C'est une forme moderne de l'immaturité. Ce sont des personnes qui ne veulent être responsables que de ce qu'elles ont désiré. C'est un phénomène qui est de plus en plus répandu. Il y a une restriction mentale dont beaucoup de gens se prévalent qui consiste à dire : "Attention, ce qui est arrivé, je ne l'ai pas voulu, donc je ne suis pas responsable. Je veux bien être responsable de mon désir, mais après c'est le destin qui fait les choses. Ce ne peut être qu'un accident." C'est ce que j'appelle "l'inconséquence". Il y a un processus continu de réajustement de l'image de soi. On va lui dire : une personne qui avoue est une meilleure personne que celle qui n'avoue pas. On lui redonne une piste pour restaurer son amour propre

La mère de Fiona va-t-elle s'attacher à son statut de victime ?

Oui, elle sera soulagée dès lors qu'on lui fournira une explication qui lui permettra de s'ancrer dans sa position de victime. Au début de l'affaire, elle était victime de l'enlèvement. Désormais, elle va pouvoir se dire qu'elle était victime de la violence de son conjoint.

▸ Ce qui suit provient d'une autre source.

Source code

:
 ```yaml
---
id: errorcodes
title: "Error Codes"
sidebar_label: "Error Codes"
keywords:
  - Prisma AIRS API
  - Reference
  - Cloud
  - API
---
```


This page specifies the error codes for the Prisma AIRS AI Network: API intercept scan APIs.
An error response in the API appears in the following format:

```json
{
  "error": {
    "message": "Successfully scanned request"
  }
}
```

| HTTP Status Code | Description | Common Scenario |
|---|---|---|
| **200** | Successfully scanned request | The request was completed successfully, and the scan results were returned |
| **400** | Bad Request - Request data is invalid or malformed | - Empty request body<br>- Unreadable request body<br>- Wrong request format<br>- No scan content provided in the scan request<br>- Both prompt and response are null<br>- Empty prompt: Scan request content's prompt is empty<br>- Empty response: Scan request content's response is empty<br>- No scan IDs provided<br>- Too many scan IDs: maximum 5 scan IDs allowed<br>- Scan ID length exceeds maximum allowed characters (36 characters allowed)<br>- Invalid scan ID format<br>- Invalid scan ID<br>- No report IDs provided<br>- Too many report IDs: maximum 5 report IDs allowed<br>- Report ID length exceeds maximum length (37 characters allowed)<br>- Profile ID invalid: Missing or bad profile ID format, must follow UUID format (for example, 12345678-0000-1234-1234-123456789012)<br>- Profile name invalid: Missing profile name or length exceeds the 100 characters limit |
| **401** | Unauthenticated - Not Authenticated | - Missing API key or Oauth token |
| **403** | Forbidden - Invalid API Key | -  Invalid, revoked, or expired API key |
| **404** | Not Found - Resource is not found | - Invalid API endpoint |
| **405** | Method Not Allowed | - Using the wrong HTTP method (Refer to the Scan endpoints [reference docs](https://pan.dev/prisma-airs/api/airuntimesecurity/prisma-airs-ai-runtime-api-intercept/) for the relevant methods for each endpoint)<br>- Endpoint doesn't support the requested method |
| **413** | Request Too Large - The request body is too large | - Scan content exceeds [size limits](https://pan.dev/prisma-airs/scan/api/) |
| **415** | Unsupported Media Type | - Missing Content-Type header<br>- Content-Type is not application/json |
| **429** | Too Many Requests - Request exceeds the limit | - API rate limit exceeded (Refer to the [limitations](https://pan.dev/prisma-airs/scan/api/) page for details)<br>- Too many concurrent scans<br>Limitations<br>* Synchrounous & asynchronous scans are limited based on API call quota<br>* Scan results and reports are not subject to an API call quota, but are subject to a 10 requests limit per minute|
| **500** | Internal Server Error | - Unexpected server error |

Enfin, elle finira par être victime de son mauvais choix. Elle dira que ce n'était qu'un accident, qu'elle n'a fait que dissimuler le corps. Plus on va affiner les éléments de l'affaire, plus on va déterminer exactement sa participation. Mais elle, elle restera dans sa position de victime. Il faut qu'elle puisse se regarder dans la glace et se dire : "J'étais une mère et ce qui est arrivé m'a échappé."

Et maintenant, que peut-il se passer ? Quels sont les choix qui s'offrent à la mère de Fiona ?

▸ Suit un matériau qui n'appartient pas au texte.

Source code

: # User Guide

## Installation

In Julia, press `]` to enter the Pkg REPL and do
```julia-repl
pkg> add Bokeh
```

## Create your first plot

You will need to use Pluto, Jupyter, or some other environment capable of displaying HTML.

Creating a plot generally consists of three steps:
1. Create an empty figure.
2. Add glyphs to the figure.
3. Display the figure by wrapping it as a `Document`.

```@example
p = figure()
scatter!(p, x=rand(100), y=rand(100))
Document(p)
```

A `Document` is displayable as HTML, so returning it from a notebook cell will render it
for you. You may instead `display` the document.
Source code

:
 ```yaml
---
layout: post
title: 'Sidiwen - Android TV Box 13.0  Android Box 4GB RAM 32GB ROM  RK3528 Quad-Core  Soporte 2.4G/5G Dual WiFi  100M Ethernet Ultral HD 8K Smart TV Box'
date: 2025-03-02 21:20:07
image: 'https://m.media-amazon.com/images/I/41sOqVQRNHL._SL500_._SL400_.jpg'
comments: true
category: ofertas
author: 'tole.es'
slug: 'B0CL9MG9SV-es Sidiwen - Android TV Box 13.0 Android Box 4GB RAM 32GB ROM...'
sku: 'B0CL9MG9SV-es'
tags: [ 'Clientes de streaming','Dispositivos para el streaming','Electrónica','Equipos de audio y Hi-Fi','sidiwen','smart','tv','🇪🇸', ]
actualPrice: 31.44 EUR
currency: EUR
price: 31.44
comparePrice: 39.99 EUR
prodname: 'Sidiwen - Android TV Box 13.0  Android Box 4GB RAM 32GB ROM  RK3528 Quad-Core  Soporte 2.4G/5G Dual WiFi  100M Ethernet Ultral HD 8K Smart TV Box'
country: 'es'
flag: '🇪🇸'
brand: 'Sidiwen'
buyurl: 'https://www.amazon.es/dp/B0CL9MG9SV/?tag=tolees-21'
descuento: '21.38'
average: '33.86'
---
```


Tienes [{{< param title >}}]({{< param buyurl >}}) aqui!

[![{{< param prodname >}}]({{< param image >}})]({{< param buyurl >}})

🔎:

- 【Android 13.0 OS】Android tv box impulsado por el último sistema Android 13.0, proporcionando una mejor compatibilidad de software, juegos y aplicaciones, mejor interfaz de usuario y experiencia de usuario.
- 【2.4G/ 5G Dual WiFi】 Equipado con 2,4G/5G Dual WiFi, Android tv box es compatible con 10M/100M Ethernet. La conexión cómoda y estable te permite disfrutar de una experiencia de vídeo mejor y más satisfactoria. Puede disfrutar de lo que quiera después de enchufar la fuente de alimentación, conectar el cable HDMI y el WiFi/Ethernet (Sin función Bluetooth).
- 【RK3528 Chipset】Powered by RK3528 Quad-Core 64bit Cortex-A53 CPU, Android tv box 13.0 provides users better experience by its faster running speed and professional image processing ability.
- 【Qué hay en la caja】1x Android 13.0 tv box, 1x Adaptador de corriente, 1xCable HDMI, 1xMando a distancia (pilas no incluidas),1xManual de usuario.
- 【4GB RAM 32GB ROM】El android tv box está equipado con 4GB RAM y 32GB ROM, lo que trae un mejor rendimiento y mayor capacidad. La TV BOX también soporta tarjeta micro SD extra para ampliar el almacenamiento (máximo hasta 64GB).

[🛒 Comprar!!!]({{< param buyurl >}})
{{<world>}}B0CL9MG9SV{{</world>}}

Des gens vont poursuivre l'investigation et, en principe, vont essayer de comprendre ce qui est vraiment arrivé. Supposons à l'inverse qu'elle tombe devant un juge d'instruction qui veuille à tout prix démontrer qu'elle était complice de son mari, qu'elle a fait plus qu'enterrer le corps, qu'ils étaient maltraitants, qu'elle faisait payer à la gamine le fait que le père soit parti... Un juge peut très vite, avec des questions en apparence adjacentes à l'affaire principale, induire des actions de défiance et de rejet. À ce moment-là, la mère de Fiona pourrait se défendre de façon projective, avec du déni, avec de l'agressivité, pour montrer qu'elle n'est pas un monstre. Le juge se doit d'adopter une position de neutralité, en posant des questions respectueuses de l'humain, même s'il n'est pas dupe. Si le juge montre qu'il n'est pas dans le jugement moral, elle lui donnera les explications qui intéressent la justice. Le juge doit essayer de comprendre la vérité de l'accusé. C'est Montaigne qui disait : Il existe des hommes inhumains, mais ce serait l'être plus qu'eux que leur dénier l'humanité.